Was ist geschehen? Wie erklärt man die Umwandlung der Quantität von der tief verwurzelten Perspektivlosigkeit in die Qualität einer so dramatischen Massenflucht? Paradoxerweise spielte der Erfolg bei der Normalisierung der Beziehungen mit Serbien, nämlich das Abkommen, wonach Kosovaren nunmehr mit einem Personalausweis die Grenze von Kosovo nach Serbien überschreiten dürfen, eine wichtige Rolle. Die freie Fahrt zur Subotica, wenige Kilometer vor der ungarischen Grenze, gibt den Schleusern die Chance, für 250 Euro bis 500 Euro pro Kopf, ganze Familien über die "grüne Grenze" nach Ungarn zu bringen. Oft wirken auch die bestochenen serbischen und ungarischen Polizisten mit.

Ein weiterer Grund für die Ausreisewelle ist die Tatsache, dass nach der Parlamentswahl im Sommer 2014 mehr als sechs Monate ein Schwebezustand herrschte und erst unter dem starken Druck der EU und der USA eine Koalitionsregierung der erbitterten Gegner gebildet wurde. Die tiefe Enttäuschung über die korrupten Praktiken der politischen Elite und die erhoffte, aber ausgebliebene Wende dürften auch den Auswanderungsdruck erhöht haben. Bei dem Schneeballeffekt der Fluchtpsychose muss man freilich auch daran erinnern, dass das Kosovo die jüngste Bevölkerung in Europa aufweist; jeder Zweite ist jünger als 25 Jahre.

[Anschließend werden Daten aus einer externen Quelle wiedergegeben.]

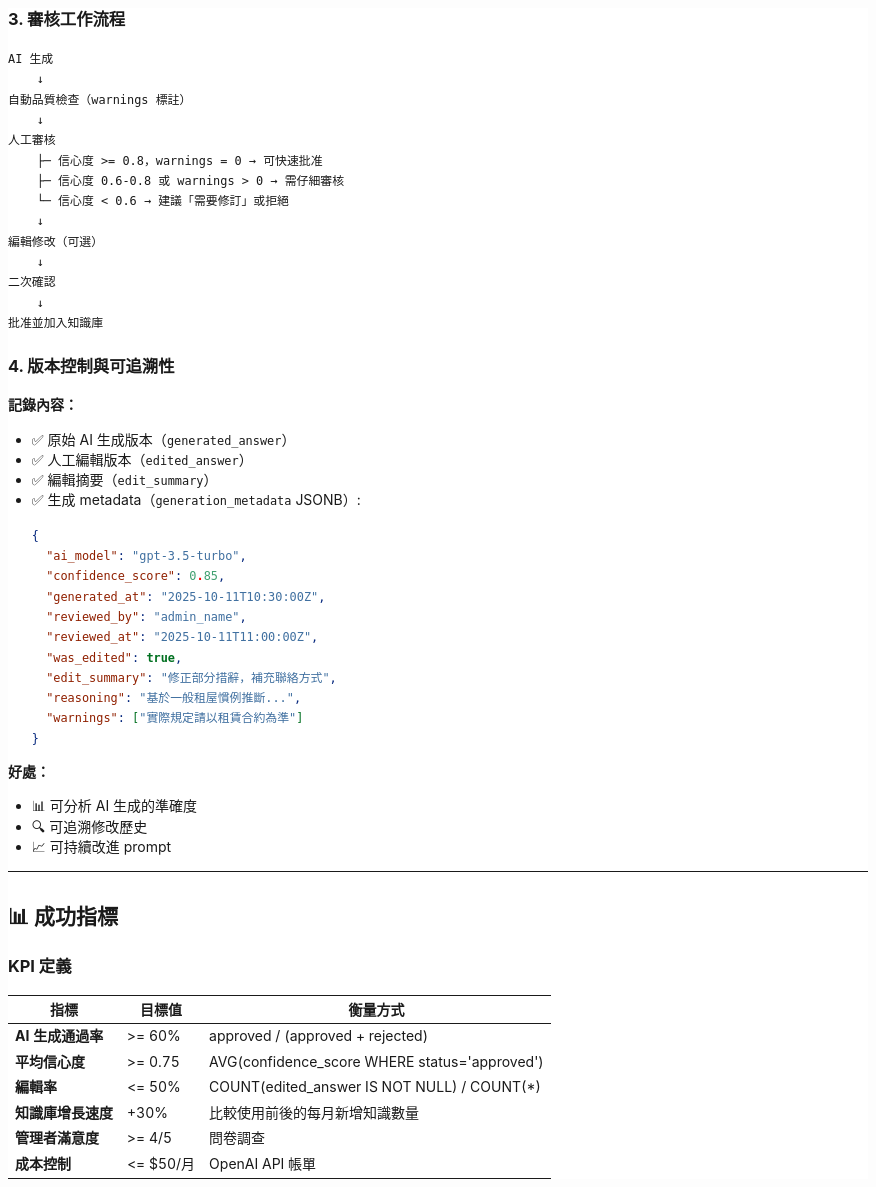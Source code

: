 ### 3. 審核工作流程

```
AI 生成
    ↓
自動品質檢查（warnings 標註）
    ↓
人工審核
    ├─ 信心度 >= 0.8，warnings = 0 → 可快速批准
    ├─ 信心度 0.6-0.8 或 warnings > 0 → 需仔細審核
    └─ 信心度 < 0.6 → 建議「需要修訂」或拒絕
    ↓
編輯修改（可選）
    ↓
二次確認
    ↓
批准並加入知識庫
```

### 4. 版本控制與可追溯性

**記錄內容：**
- ✅ 原始 AI 生成版本（`generated_answer`）
- ✅ 人工編輯版本（`edited_answer`）
- ✅ 編輯摘要（`edit_summary`）
- ✅ 生成 metadata（`generation_metadata` JSONB）:
  ```json
  {
    "ai_model": "gpt-3.5-turbo",
    "confidence_score": 0.85,
    "generated_at": "2025-10-11T10:30:00Z",
    "reviewed_by": "admin_name",
    "reviewed_at": "2025-10-11T11:00:00Z",
    "was_edited": true,
    "edit_summary": "修正部分措辭，補充聯絡方式",
    "reasoning": "基於一般租屋慣例推斷...",
    "warnings": ["實際規定請以租賃合約為準"]
  }
  ```

**好處：**
- 📊 可分析 AI 生成的準確度
- 🔍 可追溯修改歷史
- 📈 可持續改進 prompt

---

## 📊 成功指標

### KPI 定義

| 指標 | 目標值 | 衡量方式 |
|-----|--------|---------|
| **AI 生成通過率** | >= 60% | approved / (approved + rejected) |
| **平均信心度** | >= 0.75 | AVG(confidence_score WHERE status='approved') |
| **編輯率** | <= 50% | COUNT(edited_answer IS NOT NULL) / COUNT(*) |
| **知識庫增長速度** | +30% | 比較使用前後的每月新增知識數量 |
| **管理者滿意度** | >= 4/5 | 問卷調查 |
| **成本控制** | <= $50/月 | OpenAI API 帳單 |
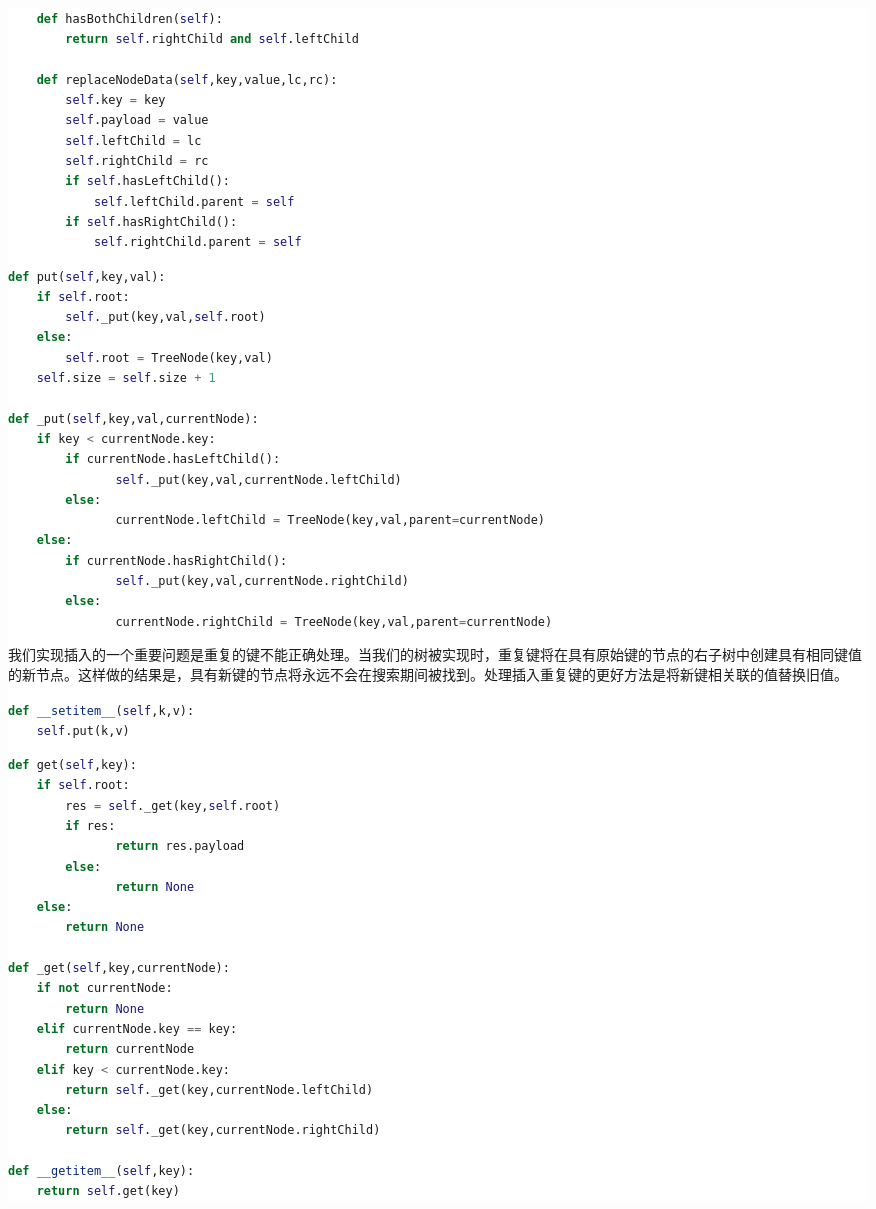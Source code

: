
 ```python
    def hasBothChildren(self):
        return self.rightChild and self.leftChild

    def replaceNodeData(self,key,value,lc,rc):
        self.key = key
        self.payload = value
        self.leftChild = lc
        self.rightChild = rc
        if self.hasLeftChild():
            self.leftChild.parent = self
        if self.hasRightChild():
            self.rightChild.parent = self
```

```python
def put(self,key,val):
    if self.root:
        self._put(key,val,self.root)
    else:
        self.root = TreeNode(key,val)
    self.size = self.size + 1

def _put(self,key,val,currentNode):
    if key < currentNode.key:
        if currentNode.hasLeftChild():
               self._put(key,val,currentNode.leftChild)
        else:
               currentNode.leftChild = TreeNode(key,val,parent=currentNode)
    else:
        if currentNode.hasRightChild():
               self._put(key,val,currentNode.rightChild)
        else:
               currentNode.rightChild = TreeNode(key,val,parent=currentNode)
```

我们实现插入的一个重要问题是重复的键不能正确处理。当我们的树被实现时，重复键将在具有原始键的节点的右子树中创建具有相同键值的新节点。这样做的结果是，具有新键的节点将永远不会在搜索期间被找到。处理插入重复键的更好方法是将新键相关联的值替换旧值。

```python
def __setitem__(self,k,v):
    self.put(k,v)
```

```python
def get(self,key):
    if self.root:
        res = self._get(key,self.root)
        if res:
               return res.payload
        else:
               return None
    else:
        return None

def _get(self,key,currentNode):
    if not currentNode:
        return None
    elif currentNode.key == key:
        return currentNode
    elif key < currentNode.key:
        return self._get(key,currentNode.leftChild)
    else:
        return self._get(key,currentNode.rightChild)

def __getitem__(self,key):
    return self.get(key)
```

Es gibt nur Schätzungen, wie viele Kosovaren nach Deutschland unterwegs sind; die Zahlen reichen seit Jahresbeginn von 30.000 bis 50.000. Bis zum vorigen Donnerstag registrierten die deutschen Behörden mehr als 18.000 Menschen aus dem Kosovo. Warnungen der deutschen und österreichischen Regierungen, dass Flüchtlinge nicht anerkannt würden, weil der Kosovo eine funktionierende Demokratie sei und sie deshalb umgehend abgeschoben werden, zeigen bisher jedenfalls keine große Wirkung. (Paul Lendvai, DER STANDARD, 17.2.2015)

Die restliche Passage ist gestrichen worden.